Le chauffage, le refroidissement et le transport consomment d’énormes quantités de carburants fossiles. Passer aux énergies renouvelables dans tous ces secteurs est donc un défi, mais c’est aussi une opportunité. Le couplage des secteurs répond notamment à la problématique de la variabilité.
Les dix dernières années ont vu un remarquable essor de l’électricité renouvelable. Sa parta crû en moyenne de 5,5 % par an entre 2005 et 2015, soit 71 % en 10 ans. En 2016, quasiment 90 % de la capacité électrique installée avait pour sources énergies renouvelables, provenant éolienne et solaire. Le pétrole, charbon et gaz dominent néanmoins toujours les secteurs du transport, du chauffage et du refroidissement ; les efforts visant à développer les énergies renouvelables y ont connu un succès limité. Pour que l’UE atteigne son objectif – à savoir une réduction de 40 % des gaz à effet de serre d’ici à 2030 par rapport aux niveaux de 1990 – des progrès beaucoup bien plus significatifs sont indispensables.

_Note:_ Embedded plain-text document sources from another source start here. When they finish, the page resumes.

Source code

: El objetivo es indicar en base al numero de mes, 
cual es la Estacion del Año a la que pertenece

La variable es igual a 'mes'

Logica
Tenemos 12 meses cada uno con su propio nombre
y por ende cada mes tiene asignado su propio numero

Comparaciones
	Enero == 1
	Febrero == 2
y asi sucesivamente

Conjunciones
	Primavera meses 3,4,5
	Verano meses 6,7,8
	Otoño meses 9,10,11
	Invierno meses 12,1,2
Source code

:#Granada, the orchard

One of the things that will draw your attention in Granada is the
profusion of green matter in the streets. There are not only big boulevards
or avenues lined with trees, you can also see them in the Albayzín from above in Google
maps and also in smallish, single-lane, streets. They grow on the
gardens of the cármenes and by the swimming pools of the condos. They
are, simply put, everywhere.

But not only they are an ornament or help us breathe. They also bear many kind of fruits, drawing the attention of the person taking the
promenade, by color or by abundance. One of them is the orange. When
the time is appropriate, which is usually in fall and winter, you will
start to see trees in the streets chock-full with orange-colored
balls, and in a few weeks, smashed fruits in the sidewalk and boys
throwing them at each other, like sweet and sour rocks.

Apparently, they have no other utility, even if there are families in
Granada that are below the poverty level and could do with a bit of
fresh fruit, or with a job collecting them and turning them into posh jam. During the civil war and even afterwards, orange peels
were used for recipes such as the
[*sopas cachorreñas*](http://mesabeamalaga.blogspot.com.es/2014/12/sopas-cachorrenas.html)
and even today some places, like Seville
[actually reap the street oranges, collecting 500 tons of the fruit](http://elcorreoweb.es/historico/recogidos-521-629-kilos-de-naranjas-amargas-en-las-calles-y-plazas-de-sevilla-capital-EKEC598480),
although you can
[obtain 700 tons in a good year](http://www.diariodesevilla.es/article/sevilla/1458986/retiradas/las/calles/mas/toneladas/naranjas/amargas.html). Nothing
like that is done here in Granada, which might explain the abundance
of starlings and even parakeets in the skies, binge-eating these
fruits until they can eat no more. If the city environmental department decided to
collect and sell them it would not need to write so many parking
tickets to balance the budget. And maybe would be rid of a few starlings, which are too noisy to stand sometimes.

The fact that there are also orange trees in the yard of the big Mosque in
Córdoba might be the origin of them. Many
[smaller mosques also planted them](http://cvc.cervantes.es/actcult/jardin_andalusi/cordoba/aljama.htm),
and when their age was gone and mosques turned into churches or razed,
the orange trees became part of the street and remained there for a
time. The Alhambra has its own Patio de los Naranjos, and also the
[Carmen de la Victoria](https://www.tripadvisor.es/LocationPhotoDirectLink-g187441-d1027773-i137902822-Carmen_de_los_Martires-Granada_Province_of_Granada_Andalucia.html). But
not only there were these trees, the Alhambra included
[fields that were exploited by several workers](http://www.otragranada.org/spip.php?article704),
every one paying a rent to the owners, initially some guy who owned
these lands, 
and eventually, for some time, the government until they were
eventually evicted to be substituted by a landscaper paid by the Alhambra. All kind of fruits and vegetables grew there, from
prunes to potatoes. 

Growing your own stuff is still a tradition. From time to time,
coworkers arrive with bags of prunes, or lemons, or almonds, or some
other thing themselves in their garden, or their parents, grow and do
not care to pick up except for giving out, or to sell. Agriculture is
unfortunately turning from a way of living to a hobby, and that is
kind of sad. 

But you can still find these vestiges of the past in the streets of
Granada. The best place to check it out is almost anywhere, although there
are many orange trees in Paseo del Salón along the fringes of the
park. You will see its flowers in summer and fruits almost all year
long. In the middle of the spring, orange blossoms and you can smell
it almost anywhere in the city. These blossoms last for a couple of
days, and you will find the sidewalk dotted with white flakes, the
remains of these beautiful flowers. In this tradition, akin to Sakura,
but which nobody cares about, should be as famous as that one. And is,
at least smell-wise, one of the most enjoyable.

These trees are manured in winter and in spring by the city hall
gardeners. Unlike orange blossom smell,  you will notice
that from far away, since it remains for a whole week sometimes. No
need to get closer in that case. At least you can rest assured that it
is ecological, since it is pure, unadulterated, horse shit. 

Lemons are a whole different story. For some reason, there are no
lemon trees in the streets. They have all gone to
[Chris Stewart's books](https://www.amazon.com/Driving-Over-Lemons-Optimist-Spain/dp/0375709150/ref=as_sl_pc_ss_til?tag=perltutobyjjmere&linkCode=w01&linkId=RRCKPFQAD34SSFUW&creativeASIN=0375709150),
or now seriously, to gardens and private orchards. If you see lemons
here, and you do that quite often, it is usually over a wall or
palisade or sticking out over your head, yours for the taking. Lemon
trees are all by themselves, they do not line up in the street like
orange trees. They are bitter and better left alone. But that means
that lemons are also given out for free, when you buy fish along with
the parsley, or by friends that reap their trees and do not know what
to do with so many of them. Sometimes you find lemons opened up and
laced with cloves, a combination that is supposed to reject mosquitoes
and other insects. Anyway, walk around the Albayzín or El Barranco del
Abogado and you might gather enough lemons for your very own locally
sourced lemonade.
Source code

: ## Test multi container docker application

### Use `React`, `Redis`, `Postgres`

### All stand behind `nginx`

Malgré la considérable croissance de la production d’énergies renouvelables, le rendement des centrales électriques conventionnelles demeure pratiquement inchangé. Celles-ci fonctionnent comme des unités de production de base, elles dominent toujours le mix énergétique dans la majorité des Etats membres. Cette situation pose un sérieux défi à l’heure où l’Europe aspire à évoluer vers un système presque exclusivement basé sur les énergies renouvelables. La plupart des centrales électriques conventionnelles pêchent au niveau de la flexibilité, n’ayant pas été conçues pour être rapidement mises hors tension. Parallèlement, le solaire et l’éolien produisent une quantité d’énergie variable, étant donné qu’ils sont soumis aux caprices de la météo et que les panneaux solaires sont improductifs la nuit. En raison de la part croissante de l’énergie issue de ces sources, la flexibilité dans le reste du système énergétique a pris de plus en plus de place. La réactivité rapide face aux fluctuations de l’offre et de la demande, afin de maintenir un réseau stable, est primordiale.

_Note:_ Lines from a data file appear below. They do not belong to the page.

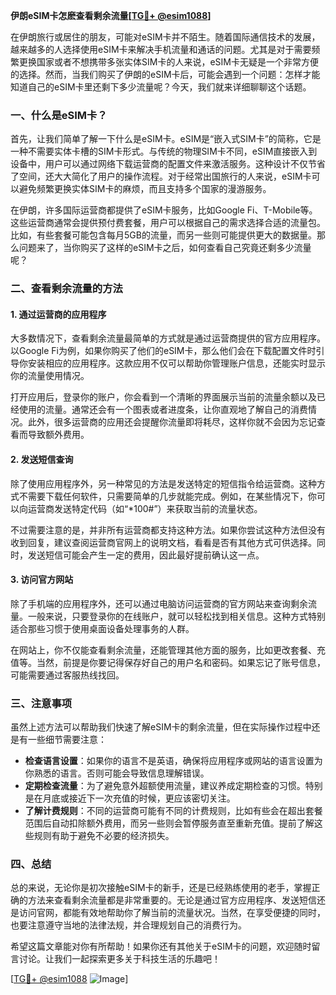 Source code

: **伊朗eSIM卡怎麽查看剩余流量[[TG💪+ @esim1088](https://t.me/s/esim1088)]**

在伊朗旅行或居住的朋友，可能对eSIM卡并不陌生。随着国际通信技术的发展，越来越多的人选择使用eSIM卡来解决手机流量和通话的问题。尤其是对于需要频繁更换国家或者不想携带多张实体SIM卡的人来说，eSIM卡无疑是一个非常方便的选择。然而，当我们购买了伊朗的eSIM卡后，可能会遇到一个问题：怎样才能知道自己的eSIM卡里还剩下多少流量呢？今天，我们就来详细聊聊这个话题。

### 一、什么是eSIM卡？

首先，让我们简单了解一下什么是eSIM卡。eSIM是“嵌入式SIM卡”的简称，它是一种不需要实体卡槽的SIM卡形式。与传统的物理SIM卡不同，eSIM直接嵌入到设备中，用户可以通过网络下载运营商的配置文件来激活服务。这种设计不仅节省了空间，还大大简化了用户的操作流程。对于经常出国旅行的人来说，eSIM卡可以避免频繁更换实体SIM卡的麻烦，而且支持多个国家的漫游服务。

在伊朗，许多国际运营商都提供了eSIM卡服务，比如Google Fi、T-Mobile等。这些运营商通常会提供预付费套餐，用户可以根据自己的需求选择合适的流量包。比如，有些套餐可能包含每月5GB的流量，而另一些则可能提供更大的数据量。那么问题来了，当你购买了这样的eSIM卡之后，如何查看自己究竟还剩多少流量呢？

### 二、查看剩余流量的方法

#### 1. 通过运营商的应用程序

大多数情况下，查看剩余流量最简单的方式就是通过运营商提供的官方应用程序。以Google Fi为例，如果你购买了他们的eSIM卡，那么他们会在下载配置文件时引导你安装相应的应用程序。这款应用不仅可以帮助你管理账户信息，还能实时显示你的流量使用情况。

打开应用后，登录你的账户，你会看到一个清晰的界面展示当前的流量余额以及已经使用的流量。通常还会有一个图表或者进度条，让你直观地了解自己的消费情况。此外，很多运营商的应用还会提醒你流量即将耗尽，这样你就不会因为忘记查看而导致额外费用。

#### 2. 发送短信查询

除了使用应用程序外，另一种常见的方法是发送特定的短信指令给运营商。这种方式不需要下载任何软件，只需要简单的几步就能完成。例如，在某些情况下，你可以向运营商发送特定代码（如“*100#”）来获取当前的流量状态。

不过需要注意的是，并非所有运营商都支持这种方法。如果你尝试这种方法但没有收到回复，建议查阅运营商官网上的说明文档，看看是否有其他方式可供选择。同时，发送短信可能会产生一定的费用，因此最好提前确认这一点。

#### 3. 访问官方网站

除了手机端的应用程序外，还可以通过电脑访问运营商的官方网站来查询剩余流量。一般来说，只要登录你的在线账户，就可以轻松找到相关信息。这种方式特别适合那些习惯于使用桌面设备处理事务的人群。

在网站上，你不仅能查看剩余流量，还能管理其他方面的服务，比如更改套餐、充值等。当然，前提是你要记得保存好自己的用户名和密码。如果忘记了账号信息，可能需要通过客服热线找回。

### 三、注意事项

虽然上述方法可以帮助我们快速了解eSIM卡的剩余流量，但在实际操作过程中还是有一些细节需要注意：

- **检查语言设置**：如果你的语言不是英语，确保将应用程序或网站的语言设置为你熟悉的语言。否则可能会导致信息理解错误。
- **定期检查流量**：为了避免意外超额使用流量，建议养成定期检查的习惯。特别是在月底或接近下一次充值的时候，更应该密切关注。
- **了解计费规则**：不同的运营商可能有不同的计费规则，比如有些会在超出套餐范围后自动扣除额外费用，而另一些则会暂停服务直至重新充值。提前了解这些规则有助于避免不必要的经济损失。

### 四、总结

总的来说，无论你是初次接触eSIM卡的新手，还是已经熟练使用的老手，掌握正确的方法来查看剩余流量都是非常重要的。无论是通过官方应用程序、发送短信还是访问官网，都能有效地帮助你了解当前的流量状况。当然，在享受便捷的同时，也要注意遵守当地的法律法规，并合理规划自己的消费行为。

希望这篇文章能对你有所帮助！如果你还有其他关于eSIM卡的问题，欢迎随时留言讨论。让我们一起探索更多关于科技生活的乐趣吧！

[[TG💪+ @esim1088](https://t.me/s/esim1088) ![Image](https://i.postimg.cc/4NQfJmqS/Snipaste-2025-05-13-00-14-12.png)]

Le « couplage sectoriel » répond à ces enjeux en permettant de relier le secteur de l’électricité à ceux des transports, chauffage et refroidissement. Les interconnexions permettraient d’utiliser l’électricité excédentaire pour chauffer les maisons, stocker la chaleur dans les réseaux de chauffage urbain, refroidir les procédés industriels et charger les batteries des véhicules électriques, aidant ainsi à remplacer le charbon et le gaz et à réduire les émissions. L’électrification de 80 % des véhicules à l’orée 2050 permettrait de réduire les émissions de 255 Mt supplémentaires. De telles démarches limiteraient également les frais de maintenance des centrales conventionnelles vieillissantes et les coûts liés à de nouvelles constructions. Pour que le couplage sectoriel soit commercialement viable, les prix de l’électricité pour le consommateur doivent refléter la réalité de l’offre et de la demande. Les prix de l’électricité doivent rester bas lorsque la production est excédentaire et plus élevés en période de pénurie. Ce n’est toutefois souvent pas le cas. De nos jours, les ménages paient en général les mêmes sommes pour leur électricité, qu’importe que les évolutions de la demande ou de la production. En cas de surproduction, les prix de l’électricité sur le marché de gros chutent. Le plus sensé serait alors de fermer certaines centrales électriques ; les grandes centrales nucléaires ou fonctionnant au charbon ne sont cependant pas conçues pour cesser rapidement leur production.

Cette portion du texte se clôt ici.